A year ago, I wrote about two Spokane-area men who were up to their gills in a dream come true.
Seth Burrill was fishing for fun, fame and fortune, and Mickey Hough was working the camera and editing for a television angling show, “Angler’s Experience,” that debuted in this market last January.
Most dreams of this nature are short, if not nightmarish. But Burrill, 29, and Hough, 34, have been standouts among the casts of thousands trying to angle their way into the tube.
“We’re signed up for another season with Fox 28 and the Sportsman’s Channel and we’re ready to release our first instructional DVD with a program that’s scheduled to run on Christmas Day,” Burrill said recently from his Spokane Valley office.
Their success is bittersweet, especially for Burrill, who might be happiest if he were on the water seven days a week. Please excuse them if they’re late with the holiday greetings.
“Mickey’s been working 12- to 13-hour days, seven days a week lately just to keep on top of it,” Burrill said. “By Jan. 1, we have to complete four shows, build five commercials and launch the DVD.”
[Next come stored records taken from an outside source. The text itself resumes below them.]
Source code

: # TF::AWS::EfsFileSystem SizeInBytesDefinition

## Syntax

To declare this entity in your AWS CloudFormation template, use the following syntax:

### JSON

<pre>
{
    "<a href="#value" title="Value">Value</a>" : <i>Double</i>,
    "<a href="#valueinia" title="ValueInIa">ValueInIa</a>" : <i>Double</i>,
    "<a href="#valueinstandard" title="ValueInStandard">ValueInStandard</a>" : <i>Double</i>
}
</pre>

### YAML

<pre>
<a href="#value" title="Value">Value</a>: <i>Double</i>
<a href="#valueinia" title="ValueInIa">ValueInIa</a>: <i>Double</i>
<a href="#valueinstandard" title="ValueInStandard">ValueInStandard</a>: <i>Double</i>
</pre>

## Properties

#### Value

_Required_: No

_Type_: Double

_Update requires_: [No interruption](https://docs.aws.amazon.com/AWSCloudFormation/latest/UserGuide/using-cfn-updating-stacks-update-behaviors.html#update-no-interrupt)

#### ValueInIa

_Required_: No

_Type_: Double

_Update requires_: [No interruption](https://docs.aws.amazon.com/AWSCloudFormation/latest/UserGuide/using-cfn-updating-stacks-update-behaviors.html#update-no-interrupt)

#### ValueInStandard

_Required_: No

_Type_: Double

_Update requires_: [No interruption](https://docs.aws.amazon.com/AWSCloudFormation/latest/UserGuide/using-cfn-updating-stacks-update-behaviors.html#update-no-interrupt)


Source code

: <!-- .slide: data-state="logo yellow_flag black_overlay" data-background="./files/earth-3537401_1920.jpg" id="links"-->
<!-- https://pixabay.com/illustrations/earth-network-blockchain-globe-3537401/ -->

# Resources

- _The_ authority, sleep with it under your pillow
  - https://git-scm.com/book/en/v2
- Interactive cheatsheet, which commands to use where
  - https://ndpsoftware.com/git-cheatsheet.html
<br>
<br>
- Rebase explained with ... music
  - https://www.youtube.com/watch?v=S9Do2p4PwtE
The local anglers have drifted into new waters where the only thing better than netting fish is landing a new sponsor.
“We have six major ones now – Oxarc, Lincoln Electric, EZ Loader, Crestliner, Honda Marine and Tobler Marina,” Burrill said. “That’s how we make a living.
“People think, ‘He’s on TV; he must be making a lot of money.’ Noooo. I have to pay $98,000 a year just for the air time. That has to be recouped with advertising and sponsors.”
“Angler’s Experience” keeps the overhead low. “We have just three employees,” he said. “Me, Mickey and my mom, who does the books.”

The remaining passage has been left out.